_YOUR GOAL_. Scanning the entries below, copy every line that contains the word "updates".

== == ==

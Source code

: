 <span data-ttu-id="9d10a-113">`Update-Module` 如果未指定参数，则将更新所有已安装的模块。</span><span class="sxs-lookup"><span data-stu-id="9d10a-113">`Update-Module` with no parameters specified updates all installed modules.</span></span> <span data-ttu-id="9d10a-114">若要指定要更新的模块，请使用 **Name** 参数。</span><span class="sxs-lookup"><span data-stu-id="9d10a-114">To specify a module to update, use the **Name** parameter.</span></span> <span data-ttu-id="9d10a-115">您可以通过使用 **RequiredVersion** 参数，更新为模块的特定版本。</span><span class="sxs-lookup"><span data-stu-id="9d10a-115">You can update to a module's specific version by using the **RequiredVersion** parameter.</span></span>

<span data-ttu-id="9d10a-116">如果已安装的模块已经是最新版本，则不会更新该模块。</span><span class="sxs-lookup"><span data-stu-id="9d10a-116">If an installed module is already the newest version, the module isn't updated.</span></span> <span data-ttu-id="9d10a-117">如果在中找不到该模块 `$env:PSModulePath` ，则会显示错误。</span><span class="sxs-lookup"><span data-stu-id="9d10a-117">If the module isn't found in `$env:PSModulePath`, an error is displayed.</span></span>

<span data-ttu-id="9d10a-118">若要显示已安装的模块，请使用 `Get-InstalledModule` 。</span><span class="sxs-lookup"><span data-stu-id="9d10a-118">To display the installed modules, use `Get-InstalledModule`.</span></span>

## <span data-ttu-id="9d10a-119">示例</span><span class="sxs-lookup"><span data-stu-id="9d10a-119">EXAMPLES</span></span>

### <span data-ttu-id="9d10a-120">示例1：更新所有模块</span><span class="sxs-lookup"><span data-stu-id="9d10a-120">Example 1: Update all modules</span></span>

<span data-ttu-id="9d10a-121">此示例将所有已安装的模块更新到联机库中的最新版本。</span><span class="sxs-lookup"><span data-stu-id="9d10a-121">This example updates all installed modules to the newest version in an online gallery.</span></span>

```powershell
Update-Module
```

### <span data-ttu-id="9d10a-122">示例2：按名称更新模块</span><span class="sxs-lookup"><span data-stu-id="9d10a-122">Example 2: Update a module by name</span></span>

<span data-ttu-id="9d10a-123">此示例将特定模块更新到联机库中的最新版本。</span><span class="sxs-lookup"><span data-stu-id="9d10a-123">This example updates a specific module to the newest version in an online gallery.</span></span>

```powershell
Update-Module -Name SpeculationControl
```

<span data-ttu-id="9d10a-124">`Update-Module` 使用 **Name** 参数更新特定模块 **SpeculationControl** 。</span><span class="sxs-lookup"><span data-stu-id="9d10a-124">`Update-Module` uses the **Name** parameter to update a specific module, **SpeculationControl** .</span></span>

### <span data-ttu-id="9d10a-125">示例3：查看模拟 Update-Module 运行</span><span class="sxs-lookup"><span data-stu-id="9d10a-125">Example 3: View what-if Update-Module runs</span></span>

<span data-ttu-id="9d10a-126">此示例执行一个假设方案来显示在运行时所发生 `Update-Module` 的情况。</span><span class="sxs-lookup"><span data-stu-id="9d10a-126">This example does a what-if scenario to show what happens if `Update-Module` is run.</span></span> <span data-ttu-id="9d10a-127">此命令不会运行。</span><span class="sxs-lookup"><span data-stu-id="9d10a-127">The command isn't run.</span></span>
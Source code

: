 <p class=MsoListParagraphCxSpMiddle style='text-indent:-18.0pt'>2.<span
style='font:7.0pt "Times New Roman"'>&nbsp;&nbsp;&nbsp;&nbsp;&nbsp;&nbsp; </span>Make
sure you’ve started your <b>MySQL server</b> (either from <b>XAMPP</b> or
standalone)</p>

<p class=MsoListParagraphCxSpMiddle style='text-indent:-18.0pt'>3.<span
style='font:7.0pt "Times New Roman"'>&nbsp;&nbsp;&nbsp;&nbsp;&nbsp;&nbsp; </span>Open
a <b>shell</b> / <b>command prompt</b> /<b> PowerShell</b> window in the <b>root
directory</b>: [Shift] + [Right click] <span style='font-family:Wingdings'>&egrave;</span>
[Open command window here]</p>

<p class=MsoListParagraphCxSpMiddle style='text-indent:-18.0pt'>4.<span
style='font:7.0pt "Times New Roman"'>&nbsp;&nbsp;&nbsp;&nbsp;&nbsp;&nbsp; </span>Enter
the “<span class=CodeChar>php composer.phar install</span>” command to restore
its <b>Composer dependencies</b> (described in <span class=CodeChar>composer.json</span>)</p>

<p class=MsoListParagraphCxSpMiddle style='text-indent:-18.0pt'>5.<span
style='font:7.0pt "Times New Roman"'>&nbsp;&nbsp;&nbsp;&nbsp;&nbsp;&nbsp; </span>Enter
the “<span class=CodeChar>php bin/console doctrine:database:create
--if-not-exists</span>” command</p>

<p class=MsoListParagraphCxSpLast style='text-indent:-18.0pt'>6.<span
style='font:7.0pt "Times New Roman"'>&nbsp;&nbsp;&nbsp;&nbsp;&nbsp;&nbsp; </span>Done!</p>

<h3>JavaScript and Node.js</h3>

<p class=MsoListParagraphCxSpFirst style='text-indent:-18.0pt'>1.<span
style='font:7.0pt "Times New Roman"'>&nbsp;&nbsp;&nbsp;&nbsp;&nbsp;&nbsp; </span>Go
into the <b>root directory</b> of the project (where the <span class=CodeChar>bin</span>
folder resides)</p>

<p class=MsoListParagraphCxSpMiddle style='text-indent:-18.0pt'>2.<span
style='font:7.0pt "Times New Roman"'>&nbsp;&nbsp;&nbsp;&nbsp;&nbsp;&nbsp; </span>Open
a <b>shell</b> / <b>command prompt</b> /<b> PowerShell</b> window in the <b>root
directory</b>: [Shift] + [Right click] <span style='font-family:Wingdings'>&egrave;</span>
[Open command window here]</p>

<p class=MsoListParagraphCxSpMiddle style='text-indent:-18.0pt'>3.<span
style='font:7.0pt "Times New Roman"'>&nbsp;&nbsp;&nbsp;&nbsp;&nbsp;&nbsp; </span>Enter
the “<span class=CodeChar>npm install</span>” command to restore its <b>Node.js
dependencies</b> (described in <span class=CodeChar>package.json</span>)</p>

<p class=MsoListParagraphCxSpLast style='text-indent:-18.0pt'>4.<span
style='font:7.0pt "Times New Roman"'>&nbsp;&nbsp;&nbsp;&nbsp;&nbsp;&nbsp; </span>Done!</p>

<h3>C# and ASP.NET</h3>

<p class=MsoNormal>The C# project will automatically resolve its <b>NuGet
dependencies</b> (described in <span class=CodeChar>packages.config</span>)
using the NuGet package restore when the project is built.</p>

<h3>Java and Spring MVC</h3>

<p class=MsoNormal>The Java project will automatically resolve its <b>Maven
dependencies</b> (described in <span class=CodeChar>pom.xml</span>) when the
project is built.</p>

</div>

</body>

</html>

== == ==

_SOLUTION TO THE PROBLEM_.
: <span data-ttu-id="9d10a-113">`Update-Module` 如果未指定参数，则将更新所有已安装的模块。</span><span class="sxs-lookup"><span data-stu-id="9d10a-113">`Update-Module` with no parameters specified updates all installed modules.</span></span> <span data-ttu-id="9d10a-114">若要指定要更新的模块，请使用 **Name** 参数。</span><span class="sxs-lookup"><span data-stu-id="9d10a-114">To specify a module to update, use the **Name** parameter.</span></span> <span data-ttu-id="9d10a-115">您可以通过使用 **RequiredVersion** 参数，更新为模块的特定版本。</span><span class="sxs-lookup"><span data-stu-id="9d10a-115">You can update to a module's specific version by using the **RequiredVersion** parameter.</span></span>
<span data-ttu-id="9d10a-121">此示例将所有已安装的模块更新到联机库中的最新版本。</span><span class="sxs-lookup"><span data-stu-id="9d10a-121">This example updates all installed modules to the newest version in an online gallery.</span></span>
<span data-ttu-id="9d10a-123">此示例将特定模块更新到联机库中的最新版本。</span><span class="sxs-lookup"><span data-stu-id="9d10a-123">This example updates a specific module to the newest version in an online gallery.</span></span>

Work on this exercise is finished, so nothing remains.